Presumption is a sequel to Jane Austen’s “Pride and Prejudice”, written by Julia Braun Kessler and Gabrielle Donnelly as ‘Julia Barrett’. At the end of Miss Austen’s 17th century novel, Elizabeth Bennet married Fitzwilliam Darcy. It was obvious to Gentle Reader that married life was not going to be plain sailing for two such strong-willed characters, and so it runs out in this novel. “Presumption” is written in the same formal yet witty style as Miss Austen’s and it is to their credit that Kessler and Donnelly never allow 20th century attitudes or language to spoil the story. By contrast, Georgette Hayer’s enjoyable Regency novels are set in the same period, yet they could not have been written by anyone but a more modern author.

Presumption is a little disappointing however. The authors seem to have been unable to think of a story based around Elizabeth and Darcy. Instead the story revolves around Darcy’s younger sister Georgiana. In “Pride and Prejudice”, Georgiana is narrowly rescued from a disastrous elopement with a distant cousin, Whickham, and now there is more trouble for the Darcy family. Georgiana has vowed never to loose her head and her heart again. But one Captain Haywood begins to woo her with determination, armed with Lord Byron’s verses. Meanwhile, her brother’s architect, Leigh-Cooper, adds to her confusion.

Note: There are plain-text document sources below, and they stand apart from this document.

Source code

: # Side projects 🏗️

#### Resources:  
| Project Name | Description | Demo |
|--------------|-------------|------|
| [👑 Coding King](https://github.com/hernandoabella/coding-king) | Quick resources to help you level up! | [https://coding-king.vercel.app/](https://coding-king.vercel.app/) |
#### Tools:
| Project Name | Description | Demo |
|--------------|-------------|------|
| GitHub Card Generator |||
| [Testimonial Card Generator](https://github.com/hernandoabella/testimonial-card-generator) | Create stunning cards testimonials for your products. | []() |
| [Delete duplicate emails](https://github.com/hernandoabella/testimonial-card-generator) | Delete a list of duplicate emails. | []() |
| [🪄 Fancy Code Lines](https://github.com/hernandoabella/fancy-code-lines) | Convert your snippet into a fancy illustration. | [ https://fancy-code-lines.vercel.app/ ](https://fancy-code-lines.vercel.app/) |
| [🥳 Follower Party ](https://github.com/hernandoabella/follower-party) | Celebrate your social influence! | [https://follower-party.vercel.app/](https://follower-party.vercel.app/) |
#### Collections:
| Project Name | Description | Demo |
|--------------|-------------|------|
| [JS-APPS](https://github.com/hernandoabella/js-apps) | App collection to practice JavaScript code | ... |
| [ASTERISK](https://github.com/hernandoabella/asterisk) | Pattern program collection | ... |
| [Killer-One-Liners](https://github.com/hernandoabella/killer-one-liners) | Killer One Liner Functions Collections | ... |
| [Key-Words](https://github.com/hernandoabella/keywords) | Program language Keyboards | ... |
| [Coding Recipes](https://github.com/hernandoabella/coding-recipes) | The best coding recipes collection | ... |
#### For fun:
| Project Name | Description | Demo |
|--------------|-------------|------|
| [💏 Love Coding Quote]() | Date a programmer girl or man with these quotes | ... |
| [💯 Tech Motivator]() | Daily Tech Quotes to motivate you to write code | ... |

In the original, pride and prejudice was owned in equal amounts by the haphazard Bennets and by the noble families of the county. In this version, the upper class residents presume that, having married beneath him, Darcy is doomed to a life of scandal and despair. Both novels use the uniquely British class system and all of Jane Austen’s sharply portrayed examples are included in the modern version. They haughty lady Catherine de Bourgh, the obsequious Mr Collins and Elizabeth’s hysterical mother are all so well drawn that it is easy to “see” them as they were in the old Greer Garson and Lawrence Olivier film. The novel is an enchanting homage to Jane Austen’s wit and skill.